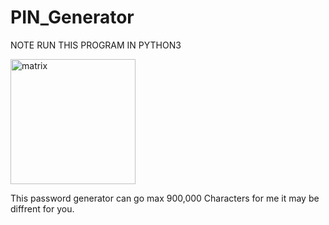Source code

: # PIN_Generator
NOTE RUN THIS PROGRAM IN PYTHON3 

<img src="https://simonsayspsychstuff.files.wordpress.com/2015/05/matrix-gif-3.gif" alt="matrix" width="200"/>

This password generator can go max 900,000 Characters for me it may be diffrent for you.

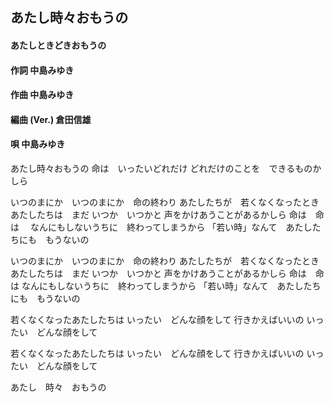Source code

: ## あたし時々おもうの
#### あたしときどきおもうの

#### 作詞  中島みゆき
#### 作曲  中島みゆき
#### 編曲 (Ver.)  倉田信雄
#### 唄    中島みゆき


あたし時々おもうの
命は　いったいどれだけ
どれだけのことを　できるものかしら

いつのまにか　いつのまにか　命の終わり
あたしたちが　若くなくなったとき
あたしたちは　まだ
いつか　いつかと
声をかけあうことがあるかしら
命は　命は　
なんにもしないうちに　終わってしまうから
「若い時」なんて　あたしたちにも　もうないの

いつのまにか　いつのまにか　命の終わり
あたしたちが　若くなくなったとき
あたしたちは　まだ
いつか　いつかと
声をかけあうことがあるかしら
命は　命は
なんにもしないうちに　終わってしまうから
「若い時」なんて　あたしたちにも　もうないの

若くなくなったあたしたちは
いったい　どんな顔をして
行きかえばいいの
いったい　どんな顔をして

若くなくなったあたしたちは
いったい　どんな顔をして
行きかえばいいの
いったい　どんな顔をして

あたし　時々　おもうの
--- --- ---
Could you reproduce all of the data above exactly and skip any image?

Source code

: # PIN_Generator
NOTE RUN THIS PROGRAM IN PYTHON3 

<img src="https://simonsayspsychstuff.files.wordpress.com/2015/05/matrix-gif-3.gif" alt="matrix" width="200"/>

This password generator can go max 900,000 Characters for me it may be diffrent for you.

Source code

: ## あたし時々おもうの
#### あたしときどきおもうの

#### 作詞  中島みゆき
#### 作曲  中島みゆき
#### 編曲 (Ver.)  倉田信雄
#### 唄    中島みゆき


あたし時々おもうの
命は　いったいどれだけ
どれだけのことを　できるものかしら

いつのまにか　いつのまにか　命の終わり
あたしたちが　若くなくなったとき
あたしたちは　まだ
いつか　いつかと
声をかけあうことがあるかしら
命は　命は　
なんにもしないうちに　終わってしまうから
「若い時」なんて　あたしたちにも　もうないの

いつのまにか　いつのまにか　命の終わり
あたしたちが　若くなくなったとき
あたしたちは　まだ
いつか　いつかと
声をかけあうことがあるかしら
命は　命は
なんにもしないうちに　終わってしまうから
「若い時」なんて　あたしたちにも　もうないの

若くなくなったあたしたちは
いったい　どんな顔をして
行きかえばいいの
いったい　どんな顔をして

若くなくなったあたしたちは
いったい　どんな顔をして
行きかえばいいの
いったい　どんな顔をして

あたし　時々　おもうの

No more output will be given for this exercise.